There was other corroborative testimony, which adds nothing to the facts.

The substance and effect of this testimony is that Walton said he would take out fire insurance to protect those who furnished labor and material for the building. The promise was brought about by Sublett’s statement that he would take *503out insurance to protect his men. Walton replied, “There ain’t no use; I am going to take out insurance to cover the whole thing, labor material and all.” He soon thereafter procured insurance and Sublett and others, acting on his promise, continued work and did not insure for their own protection. It is a legitimate inference that the insurance was procured for the benefit and protection of the laborers, material men and all others aiding in the construction of the building, and the trial court so found.

It is asserted that as the policy of insurance was not assignable by its terms, that claimants could have no interest in it. But this provision in the policy was for the benefit of the insurance company, and it has not contested the payment of the policy on that or any other ground. It has conceded its liability, and has paid the fund into court. As between Sublett and claimants the assignment was valid. 1 Restatement of the Law of Contracts, § 176; Williston on Contracts, Rev.Ed., § 422; 1 Scott on Trusts, § 801

It is asserted that at the time the court found that the Waltons declared themselves trustees of the policy it was not in existence; and that a trust of nothing but a promise cannot exist. The testimony was admissible to prove the intention of Walton in taking out the policy. If the policy was secured for the benefit of claimants, it was in existence at that tirrje. If the court was in error as to the date the trust came into existence, it is immaterial if in fact a trust was created at all. If the spoken words can be reasonably construed to effect a trust intent the conclusion of the trial court that such was the intent with which the fire insurance policy was secured, should not be disturbed by this court.

“In the creation of trusts settlors have never been handicapped by formalism. They have not been required to express their intention to create a trust in set phrases or words. The courts of equity have sought to find the real meaning of language used by settlors and have construed it to indicate a trust intent if the legal incidents of a trust were desired, no matter how clumsy or unsuitable the phrases used.

“Thus, in some cases where the language, from its surface appearance, has indicated an absolute gift, or an assignment of a chose in action, or a condition subsequent, or a contract, or an executor-ship, agency, guardianship, or partnership, the courts have looked searchingly into the transaction and found the real intention to have been that of a settlor of a trust. And, contrariwise, the use of words of trusteeship has often failed to establish a trust, where the deep underlying intent has appeared to indicate a desire for another relationship.” 1 Bogert on Trusts and Trustees, § 45.

The mere manifestation to create a trust inter vivos at some future time does not create a trust, particularly of property owned at that time by the declarant But such a manifestation regarding property not then owned by the declarant, con*504sidered in connection with the purchase of such property immediately thereafter (within the evidence here, the next day after the agreement to purchase) and his failure to personally claim the property as his own, are facts from which the court may infer the intention to create a trust at the time the property was purchased.

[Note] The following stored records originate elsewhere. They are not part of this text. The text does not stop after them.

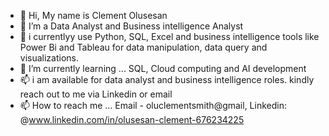 - 👋 Hi, My name is Clement Olusesan
- 👀 I’m a Data Analyst and Business intelligence Analyst
- 🌱 i currentlyy use Python, SQL, Excel and business intelligence tools like Power Bi and Tableau for data manipulation, data query and visualizations.
- 💞️ I’m currently learning ... SQL, Cloud computing and AI development
- 📫 i am available for data analyst and business intelligence roles. kindly reach out to me via Linkedin or email
- 📫 How to reach me ... Email - oluclementsmith@gmail, Linkedin: @www.linkedin.com/in/olusesan-clement-676234225


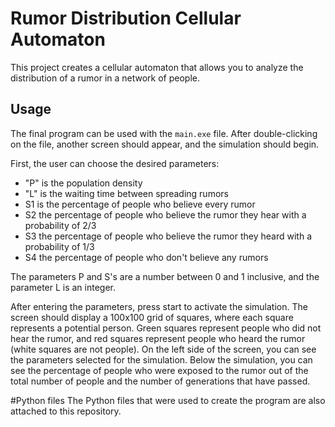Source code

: # Rumor Distribution Cellular Automaton

This project creates a cellular automaton that allows you to analyze the distribution of a rumor in a network of people.

## Usage

The final program can be used with the `main.exe` file. After double-clicking on the file, another screen should appear, and the simulation should begin. 

First, the user can choose the desired parameters:
- "P" is the population density
- "L" is the waiting time between spreading rumors
- S1 is the percentage of people who believe every rumor
- S2 the percentage of people who believe the rumor they hear with a probability of 2/3
- S3 the percentage of people who believe the rumor they heard with a probability of 1/3
- S4 the percentage of people who don't believe any rumors

The parameters P and S's are a number between 0 and 1 inclusive, and the parameter L is an integer.

After entering the parameters, press start to activate the simulation. The screen should display a 100x100 grid of squares, where each square represents a potential person. Green squares represent people who did not hear the rumor, and red squares represent people who heard the rumor (white squares are not people). On the left side of the screen, you can see the parameters selected for the simulation. Below the simulation, you can see the percentage of people who were exposed to the rumor out of the total number of people and the number of generations that have passed.

#Python files
The Python files that were used to create the program are also attached to this repository.
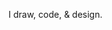I draw, code, & design.
<!---
truong-nhi/truong-nhi is a ✨ special ✨ repository because its `README.md` (this file) appears on your GitHub profile.
You can click the Preview link to take a look at your changes.
--->
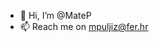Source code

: - 👋 Hi, I’m @MateP
- 📫 Reach me on mpuljiz@fer.hr

<!---
MateP/MateP is a ✨ special ✨ repository because its `README.md` (this file) appears on your GitHub profile.
You can click the Preview link to take a look at your changes.
--->
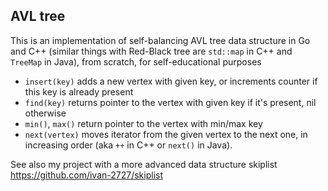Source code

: ## AVL tree
This is an implementation of self-balancing AVL tree data structure in Go and C++ (similar things with Red-Black tree are `std::map` in C++ and `TreeMap` in Java), from scratch, for self-educational purposes 
- `insert(key)` adds a new vertex with given key, or increments counter if this key is already present
- `find(key)` returns pointer to the vertex with given key if it's present, nil otherwise
- `min()`, `max()` return pointer to the vertex with min/max key
- `next(vertex)` moves iterator from the given vertex to the next one, in increasing order (aka `++` in C++ or `next()` in Java). 

See also my project with a more advanced data structure skiplist https://github.com/ivan-2727/skiplist
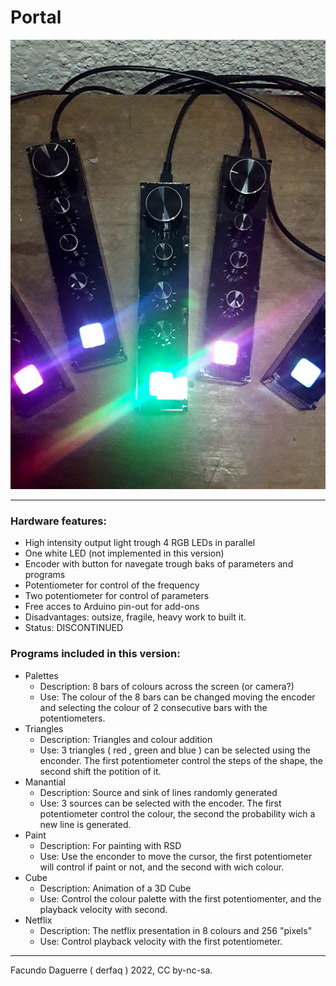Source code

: # Portal

![Portada](Portales.png)

---

### Hardware features:
  - High intensity output light trough 4 RGB LEDs in parallel
  - One white LED (not implemented in this version)
  - Encoder with button for navegate trough baks of parameters and programs
  - Potentiometer for control of the frequency
  - Two potentiometer for control of parameters
  - Free acces to Arduino pin-out for add-ons
  - Disadvantages: outsize, fragile, heavy work to built it.
  - Status: DISCONTINUED

### Programs included in this version:
  - Palettes
    + Description: 8 bars of colours across the screen (or camera?)
    + Use: The colour of the 8 bars can be changed moving the encoder and selecting the colour of 2 consecutive bars with the potentiometers.
  - Triangles
    + Description: Triangles and colour addition
    + Use: 3 triangles ( red , green and blue ) can be selected using the enconder. The first potentiometer control the steps of the shape, the second shift the potition of it.
  - Manantial
    + Description: Source and sink of lines randomly generated  
    + Use: 3 sources can be selected with the encoder. The first potentiometer control the colour, the second the probability wich a new line is generated.
  - Paint 
    + Description: For painting with RSD 
    + Use: Use the enconder to move the cursor, the first potentiometer will control if paint or not, and the second with wich colour.
  - Cube
    + Description: Animation of a 3D Cube 
    + Use: Control the colour palette with the first potentiomenter, and the playback velocity with second.
  - Netflix
    + Description: The netflix presentation in 8 colours and 256 "pixels" 
    + Use: Control playback velocity with the first potentiometer.

---
Facundo Daguerre ( derfaq ) 2022, CC by-nc-sa.
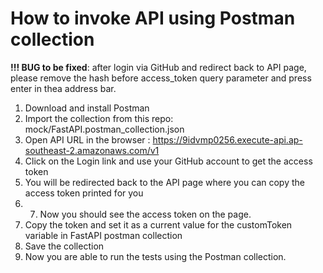 # How to invoke API using Postman collection

**!!! BUG to be fixed**: after login via GitHub and redirect back to API page, please remove the hash before access_token query parameter and press enter in thea address bar.


1. Download and install Postman
2. Import the collection from this repo: mock/FastAPI.postman_collection.json
3. Open API URL in the browser : https://9idvmp0256.execute-api.ap-southeast-2.amazonaws.com/v1
4. Click on the Login link and use your GitHub account to get the access token
5. You will be redirected back to the API page where you can copy the access token printed for you
6. 7. Now you should see the access token on the page.
8. Copy the token and set it as a current value for the customToken variable in FastAPI postman collection
9. Save the collection
10. Now you are able to run the tests using the Postman collection.
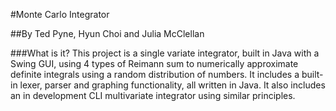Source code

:#Monte Carlo Integrator

##By Ted Pyne, Hyun Choi and Julia McClellan

###What is it?
This project is a single variate integrator, built in Java with a Swing GUI, using 4 types of Reimann sum to numerically approximate definite integrals using a random distribution of numbers. It includes a built-in lexer, parser and graphing functionality, all written in Java. It also includes an in development CLI multivariate integrator using similar principles.
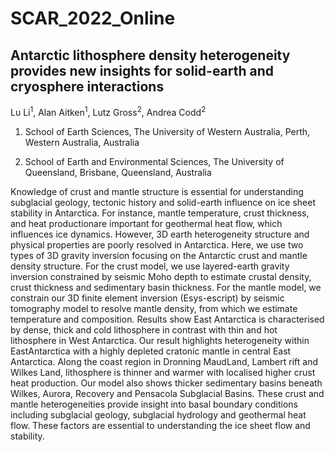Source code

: # SCAR_2022_Online
## Antarctic lithosphere density heterogeneity provides new insights for solid-earth and cryosphere interactions

Lu Li<sup>1</sup>, Alan Aitken<sup>1</sup>, Lutz Gross<sup>2</sup>, Andrea Codd<sup>2</sup>

1. School of Earth Sciences, The University of Western Australia, Perth, Western Australia, Australia

2. School of Earth and Environmental Sciences, The University of Queensland, Brisbane, Queensland, Australia

Knowledge of crust and mantle structure is essential for understanding subglacial geology, tectonic history and solid-earth influence on ice sheet stability in Antarctica. For instance, mantle temperature, crust thickness, and heat productionare important for geothermal heat flow, which influences ice dynamics. However, 3D earth heterogeneity structure and physical properties are poorly resolved in Antarctica. Here, we use two types of 3D gravity inversion focusing on the Antarctic crust and mantle density structure. For the crust model, we use layered-earth gravity inversion constrained by seismic Moho depth to estimate crustal density, crust thickness and sedimentary basin thickness. For the mantle model, we constrain our 3D finite element inversion (Esys-escript) by seismic tomography model to resolve mantle density, from which we estimate temperature and composition. Results show East Antarctica is characterised by dense, thick and cold lithosphere in contrast with thin and hot lithosphere in West Antarctica. Our result highlights heterogeneity within EastAntarctica with a highly depleted cratonic mantle in central East Antarctica. Along the coast region in Dronning MaudLand, Lambert rift and Wilkes Land, lithosphere is thinner and warmer with localised higher crust heat production. Our model also shows thicker sedimentary basins beneath Wilkes, Aurora, Recovery and Pensacola Subglacial Basins. These crust and mantle heterogeneities provide insight into basal boundary conditions including subglacial geology, subglacial hydrology and geothermal heat flow. These factors are essential to understanding the ice sheet flow and stability.
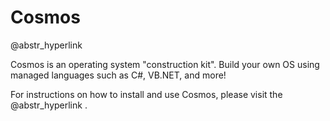 # Cosmos

@abstr_hyperlink 

Cosmos is an operating system "construction kit". Build your own OS using managed languages such as C#, VB.NET, and more!

For instructions on how to install and use Cosmos, please visit the @abstr_hyperlink .
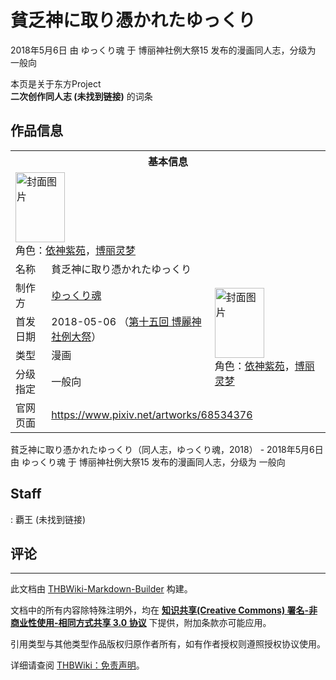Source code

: # 貧乏神に取り憑かれたゆっくり

<!-- source html: G:\repos\THBWiki-Markdown-Builder\THBWikiMarkdown\Temp\main\e\e0\ns0%3A%E8%B2%A7%E4%B9%8F%E7%A5%9E%E3%81%AB%E5%8F%96%E3%82%8A%E6%86%91%E3%81%8B%E3%82%8C%E3%81%9F%E3%82%86%E3%81%A3%E3%81%8F%E3%82%8A.html -->

2018年5月6日 由 ゆっくり魂 于 博丽神社例大祭15 发布的漫画同人志，分级为 一般向

本页是关于东方Project  
 **二次创作同人志 (未找到链接)** 的词条

## 作品信息

<table><tbody><tr><th colspan="3">基本信息</th></tr><tr><td class="cover-artwork-mobile" colspan="2"><a href="./文件-貧乏神に取り憑かれたゆっくり封面.jpg.md" class="image" title="封面图片"><img alt="封面图片" src="https://upload.thwiki.cc/thumb/2/23/%E8%B2%A7%E4%B9%8F%E7%A5%9E%E3%81%AB%E5%8F%96%E3%82%8A%E6%86%91%E3%81%8B%E3%82%8C%E3%81%9F%E3%82%86%E3%81%A3%E3%81%8F%E3%82%8A%E5%B0%81%E9%9D%A2.jpg/79px-%E8%B2%A7%E4%B9%8F%E7%A5%9E%E3%81%AB%E5%8F%96%E3%82%8A%E6%86%91%E3%81%8B%E3%82%8C%E3%81%9F%E3%82%86%E3%81%A3%E3%81%8F%E3%82%8A%E5%B0%81%E9%9D%A2.jpg" decoding="async" loading="lazy" width="79" height="112" srcset="https://upload.thwiki.cc/thumb/2/23/%E8%B2%A7%E4%B9%8F%E7%A5%9E%E3%81%AB%E5%8F%96%E3%82%8A%E6%86%91%E3%81%8B%E3%82%8C%E3%81%9F%E3%82%86%E3%81%A3%E3%81%8F%E3%82%8A%E5%B0%81%E9%9D%A2.jpg/119px-%E8%B2%A7%E4%B9%8F%E7%A5%9E%E3%81%AB%E5%8F%96%E3%82%8A%E6%86%91%E3%81%8B%E3%82%8C%E3%81%9F%E3%82%86%E3%81%A3%E3%81%8F%E3%82%8A%E5%B0%81%E9%9D%A2.jpg 1.5x, https://upload.thwiki.cc/thumb/2/23/%E8%B2%A7%E4%B9%8F%E7%A5%9E%E3%81%AB%E5%8F%96%E3%82%8A%E6%86%91%E3%81%8B%E3%82%8C%E3%81%9F%E3%82%86%E3%81%A3%E3%81%8F%E3%82%8A%E5%B0%81%E9%9D%A2.jpg/159px-%E8%B2%A7%E4%B9%8F%E7%A5%9E%E3%81%AB%E5%8F%96%E3%82%8A%E6%86%91%E3%81%8B%E3%82%8C%E3%81%9F%E3%82%86%E3%81%A3%E3%81%8F%E3%82%8A%E5%B0%81%E9%9D%A2.jpg 2x" data-file-width="850" data-file-height="1200"></a><div class="cover-char">角色：<a href="./依神紫苑.md" title="依神紫苑">依神紫苑</a>，<a href="./博丽灵梦.md" title="博丽灵梦">博丽灵梦</a></div></td>
</tr><tr><td class="label">名称</td><td colspan="2"> 貧乏神に取り憑かれたゆっくり </td></tr><tr><td class="label">制作方</td><td><a href="./ゆっくり魂.md" title="ゆっくり魂">ゆっくり魂</a></td><td class="cover-artwork" rowspan="4" style="min-width:112px;"><a href="./文件-貧乏神に取り憑かれたゆっくり封面.jpg.md" class="image" title="封面图片"><img alt="封面图片" src="https://upload.thwiki.cc/thumb/2/23/%E8%B2%A7%E4%B9%8F%E7%A5%9E%E3%81%AB%E5%8F%96%E3%82%8A%E6%86%91%E3%81%8B%E3%82%8C%E3%81%9F%E3%82%86%E3%81%A3%E3%81%8F%E3%82%8A%E5%B0%81%E9%9D%A2.jpg/79px-%E8%B2%A7%E4%B9%8F%E7%A5%9E%E3%81%AB%E5%8F%96%E3%82%8A%E6%86%91%E3%81%8B%E3%82%8C%E3%81%9F%E3%82%86%E3%81%A3%E3%81%8F%E3%82%8A%E5%B0%81%E9%9D%A2.jpg" decoding="async" loading="lazy" width="79" height="112" srcset="https://upload.thwiki.cc/thumb/2/23/%E8%B2%A7%E4%B9%8F%E7%A5%9E%E3%81%AB%E5%8F%96%E3%82%8A%E6%86%91%E3%81%8B%E3%82%8C%E3%81%9F%E3%82%86%E3%81%A3%E3%81%8F%E3%82%8A%E5%B0%81%E9%9D%A2.jpg/119px-%E8%B2%A7%E4%B9%8F%E7%A5%9E%E3%81%AB%E5%8F%96%E3%82%8A%E6%86%91%E3%81%8B%E3%82%8C%E3%81%9F%E3%82%86%E3%81%A3%E3%81%8F%E3%82%8A%E5%B0%81%E9%9D%A2.jpg 1.5x, https://upload.thwiki.cc/thumb/2/23/%E8%B2%A7%E4%B9%8F%E7%A5%9E%E3%81%AB%E5%8F%96%E3%82%8A%E6%86%91%E3%81%8B%E3%82%8C%E3%81%9F%E3%82%86%E3%81%A3%E3%81%8F%E3%82%8A%E5%B0%81%E9%9D%A2.jpg/159px-%E8%B2%A7%E4%B9%8F%E7%A5%9E%E3%81%AB%E5%8F%96%E3%82%8A%E6%86%91%E3%81%8B%E3%82%8C%E3%81%9F%E3%82%86%E3%81%A3%E3%81%8F%E3%82%8A%E5%B0%81%E9%9D%A2.jpg 2x" data-file-width="850" data-file-height="1200"></a><div class="cover-char">角色：<a href="./依神紫苑.md" title="依神紫苑">依神紫苑</a>，<a href="./博丽灵梦.md" title="博丽灵梦">博丽灵梦</a></div></td>
</tr><tr><td class="label">首发日期</td><td>2018-05-06&#160;（<a href="/展会作品列表?e=%E5%8D%9A%E4%B8%BD%E7%A5%9E%E7%A4%BE%E4%BE%8B%E5%A4%A7%E7%A5%AD%2315">第十五回 博麗神社例大祭</a>）</td></tr><tr><td class="label">类型</td><td>漫画</td></tr><tr><td class="label">分级指定</td><td>一般向</td></tr>
<tr><td class="label">官网页面</td><td colspan="2"><a rel="nofollow" class="external free" href="https://www.pixiv.net/artworks/68534376">https://www.pixiv.net/artworks/68534376</a></td></tr></tbody></table>

貧乏神に取り憑かれたゆっくり（同人志，ゆっくり魂，2018） - 2018年5月6日 由 ゆっくり魂 于 博丽神社例大祭15 发布的漫画同人志，分级为 一般向

## Staff
: 覇王 (未找到链接)


## 评论




---

此文档由 [THBWiki-Markdown-Builder](https://github.com/Delsin-Yu/THBWiki-Markdown-Builder) 构建。

文档中的所有内容除特殊注明外，均在 [**知识共享(Creative Commons) 署名-非商业性使用-相同方式共享 3.0 协议**](https://creativecommons.org/licenses/by-sa/3.0/deed.zh-hans) 下提供，附加条款亦可能应用。

引用类型与其他类型作品版权归原作者所有，如有作者授权则遵照授权协议使用。

详细请查阅 [THBWiki：免责声明](https://thbwiki.cc/THBWiki:%E5%85%8D%E8%B4%A3%E5%A3%B0%E6%98%8E)。

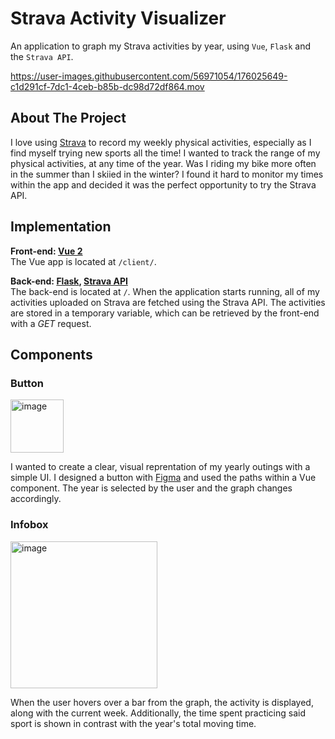 # Strava Activity Visualizer
An application to graph my Strava activities by year, using `Vue`, `Flask` and the `Strava API`.



https://user-images.githubusercontent.com/56971054/176025649-c1d291cf-7dc1-4ceb-b85b-dc98d72df864.mov



## About The Project
I love using [Strava](https://www.strava.com/) to record my weekly physical activities, especially as I find myself trying new sports all the time! I wanted to track the range of my physical activities, at any time of the year. Was I riding my bike more often in the summer than I skiied in the winter? I found it hard to monitor my times within the app and decided it was the perfect opportunity to try the Strava API. 

## Implementation
**Front-end: [Vue 2](https://v2.vuejs.org/)**  
The Vue app is located at `/client/`.
    
**Back-end: [Flask](https://flask.palletsprojects.com/en/2.1.x/), [Strava API](https://developers.strava.com/)**  
The back-end is located at `/`. When the application starts running, all of my activities uploaded on Strava are fetched using the Strava API. The activities are stored in a temporary variable, which can be retrieved by the front-end with a *GET* request. 
  
## Components
### Button
<img width="85" alt="image" src="https://user-images.githubusercontent.com/56971054/176042786-034ab287-4b78-4801-8de7-991220150aa5.png">
  
I wanted to create a clear, visual reprentation of my yearly outings with a simple UI. I designed a button with [Figma](https://www.figma.com/) and used the paths within a Vue component. The year is selected by the user and the graph changes accordingly. 
  
### Infobox
<img width="235" alt="image" src="https://user-images.githubusercontent.com/56971054/176043166-556387c2-2c0f-437a-95c6-5bffc7125a39.png">
  
When the user hovers over a bar from the graph, the activity is displayed, along with the current week. Additionally, the time spent practicing said sport is shown in contrast with the year's total moving time. 

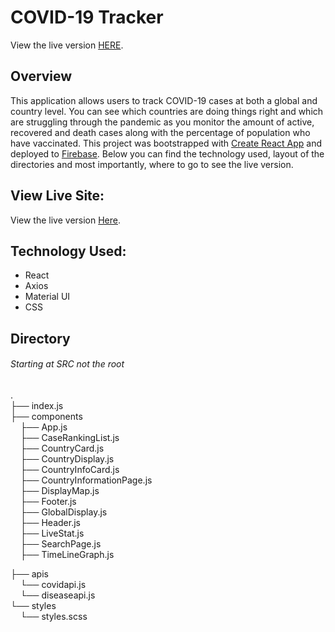 # COVID-19 Tracker

View the live version [HERE](https://krause-covid-19-tracker.web.app/).


## Overview

This application allows users to track COVID-19 cases at both a global and country level. You can see which countries are doing things right and which are struggling through the pandemic as you monitor the amount of active, recovered and death cases along with the percentage of population who have vaccinated. This project was bootstrapped with [Create React App](https://github.com/facebook/create-react-app) and deployed to [Firebase](https://firebase.google.com/). Below you can find the technology used, layout of the directories and most importantly, where to go to see the live version.

## View Live Site:
View the live version [Here](https://krause-covid-19-tracker.web.app/).


## Technology Used:
- React
- Axios
- Material UI
- CSS

## Directory 
###### Starting at SRC not the root

.<br />
├── index.js <br />
├── components<br />
 &nbsp;&nbsp;&nbsp;  ├── App.js<br />
 &nbsp;&nbsp;&nbsp;  ├── CaseRankingList.js<br />
 &nbsp;&nbsp;&nbsp;  ├── CountryCard.js<br />
 &nbsp;&nbsp;&nbsp;  ├── CountryDisplay.js<br />
 &nbsp;&nbsp;&nbsp;  ├── CountryInfoCard.js<br />
 &nbsp;&nbsp;&nbsp;  ├── CountryInformationPage.js<br />
 &nbsp;&nbsp;&nbsp;  ├── DisplayMap.js<br />
 &nbsp;&nbsp;&nbsp;  ├── Footer.js<br />
 &nbsp;&nbsp;&nbsp;  ├── GlobalDisplay.js<br />
 &nbsp;&nbsp;&nbsp;  ├── Header.js<br />
 &nbsp;&nbsp;&nbsp;  ├── LiveStat.js<br />
 &nbsp;&nbsp;&nbsp;  ├── SearchPage.js<br />
 &nbsp;&nbsp;&nbsp;  ├── TimeLineGraph.js<br />

├── apis<br />
  &nbsp;&nbsp;&nbsp; └── covidapi.js<br />
  &nbsp;&nbsp;&nbsp; └── diseaseapi.js<br />
└── styles<br />
  &nbsp;&nbsp;&nbsp; └── styles.scss<br />
    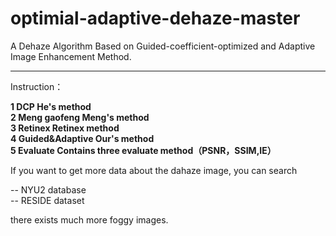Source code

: # optimial-adaptive-dehaze-master
A Dehaze Algorithm Based on Guided-coefficient-optimized and Adaptive Image Enhancement Method.

---------------------------------------------------------------------------------------------
Instruction：  

**1  DCP                                       He's method  
2  Meng gaofeng                              Meng's method  
3  Retinex                                   Retinex method  
4  Guided&Adaptive                           Our's method  
5  Evaluate                                  Contains three evaluate method（PSNR，SSIM,IE）**  

If you want to get more data about the dahaze image, you can search   
  
--      NYU2 database  
--      RESIDE dataset  
  
there exists much more foggy images.  
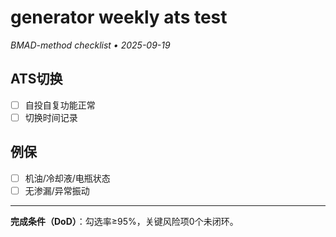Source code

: # generator weekly ats test

_BMAD-method checklist • 2025-09-19_

## ATS切换

- [ ] 自投自复功能正常
- [ ] 切换时间记录

## 例保

- [ ] 机油/冷却液/电瓶状态
- [ ] 无渗漏/异常振动

---

**完成条件（DoD）**：勾选率≥95%，关键风险项0个未闭环。

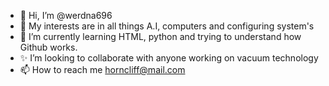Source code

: - 👋 Hi, I’m @werdna696
- 👀 My interests are in all things A.I, computers and configuring system's 
- 🌱 I’m currently learning HTML, python and trying to understand how Github works.
- ✨ I’m looking to collaborate with anyone working on vacuum technology 
- 📫 How to reach me horncliff@mail.com

<!---
werdna696/werdna696 is a ✨ special ✨ repository because its `README.md` (this file) appears on your GitHub profile.
You can click the Preview link to take a look at your changes.
--->
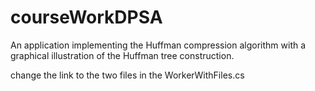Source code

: # courseWorkDPSA

An application implementing the Huffman compression algorithm with a graphical illustration of the Huffman tree construction.

сhange the link to the two files in the WorkerWithFiles.cs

“A manifestation of intention to create a trust inter vivos at some time subsequent to the time of the manifestation does not create a trust.” Restatement of Law of Trusts, § 26.

“If a person manifests an intention to become trustee at a subsequent time, his conduct at that subsequent time considered in connection with his original manifestation may be a sufficient manifestation of intention at that subsequent time to create a trust. Thus, if a person executes a declaration of trust of certain property not at the time owned by him and he thereafter purchases property of that description, the act of acquiring the property coupled with the earlier declaration of trust may be a sufficient manifestation of an intention to create a trust at the time of the acquisition of the property.” Restatement of Law of Trusts. § 261c.

“If a person manifests an intention to become trustee at a subsequent time, his silence at that time considered in connection with his original manifestation may be a sufficient manifestation of intention at that time to create a trust. Mere silence, however, ordinarily will not be such a manifestation. Whether silence is or is not such a manifestation is a question of interpretation.” Restatement of the Law of Trusts, § 26-L.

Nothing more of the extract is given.